### [Exercise prompt]
Your task is to copy every line of the records below that contains "learning".
(Supplied material begins)
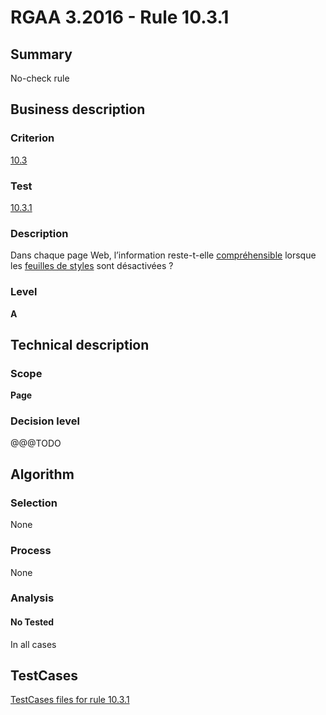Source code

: # RGAA 3.2016 - Rule 10.3.1

## Summary
No-check rule


## Business description

### Criterion
[10.3](http://references.modernisation.gouv.fr/rgaa-accessibilite/2016/criteres.html#crit-10-3)

### Test
[10.3.1](http://references.modernisation.gouv.fr/rgaa-accessibilite/2016/criteres.html#test-10-3-1)

### Description
<div lang="fr">Dans chaque page Web, l&#x2019;information reste-t-elle <a href="http://references.modernisation.gouv.fr/rgaa-accessibilite/glossaire.html#comprhensible-ordre-de-lecture">compr&#xE9;hensible</a> lorsque les <a href="http://references.modernisation.gouv.fr/rgaa-accessibilite/glossaire.html#feuille-de-style">feuilles de styles</a> sont d&#xE9;sactiv&#xE9;es&nbsp;?</div>

### Level
**A**


## Technical description

### Scope
**Page**

### Decision level
@@@TODO


## Algorithm

### Selection
None

### Process
None

### Analysis

#### No Tested
In all cases


##  TestCases

[TestCases files for rule 10.3.1](https://github.com/Asqatasun/Asqatasun/tree/develop/rules/rules-rgaa3.2016/src/test/resources/testcases/rgaa32016/Rgaa32016Rule100301/)


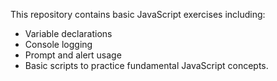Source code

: This repository contains basic JavaScript exercises including:
- Variable declarations
- Console logging
- Prompt and alert usage
- Basic scripts to practice fundamental JavaScript concepts.
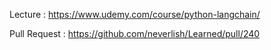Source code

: Lecture : https://www.udemy.com/course/python-langchain/

Pull Request : https://github.com/neverlish/Learned/pull/240
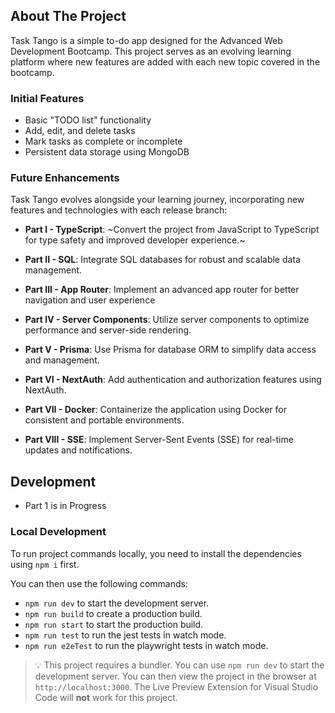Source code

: ## About The Project

Task Tango is a simple to-do app designed for the Advanced Web Development Bootcamp. This project serves as an evolving learning platform where new features are added with each new topic covered in the bootcamp.

### Initial Features

- Basic "TODO list" functionality
- Add, edit, and delete tasks
- Mark tasks as complete or incomplete
- Persistent data storage using MongoDB

### Future Enhancements

Task Tango evolves alongside your learning journey, incorporating new features and technologies with each release branch:

- **Part I - TypeScript**: ~Convert the project from JavaScript to TypeScript for type safety and improved developer experience.~

- **Part II - SQL**: Integrate SQL databases for robust and scalable data management.
- **Part III - App Router**: Implement an advanced app router for better navigation and user experience
- **Part IV - Server Components**: Utilize server components to optimize performance and server-side rendering.
- **Part V - Prisma**: Use Prisma for database ORM to simplify data access and management.
- **Part VI - NextAuth**: Add authentication and authorization features using NextAuth.
- **Part VII - Docker**: Containerize the application using Docker for consistent and portable environments.
- **Part VIII - SSE**: Implement Server-Sent Events (SSE) for real-time updates and notifications.

## Development

- Part 1 is in Progress

### Local Development

To run project commands locally, you need to install the dependencies using `npm i` first.

You can then use the following commands:

- `npm run dev` to start the development server.
- `npm run build` to create a production build.
- `npm run start` to start the production build.
- `npm run test` to run the jest tests in watch mode.
- `npm run e2eTest` to run the playwright tests in watch mode.

> 💡 This project requires a bundler. You can use `npm run dev` to start the development server. You can then view the project in the browser at `http://localhost:3000`. The Live Preview Extension for Visual Studio Code will **not** work for this project.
(Supplied material ends)
### [Result of this exercise]
Task Tango is a simple to-do app designed for the Advanced Web Development Bootcamp. This project serves as an evolving learning platform where new features are added with each new topic covered in the bootcamp.
Task Tango evolves alongside your learning journey, incorporating new features and technologies with each release branch:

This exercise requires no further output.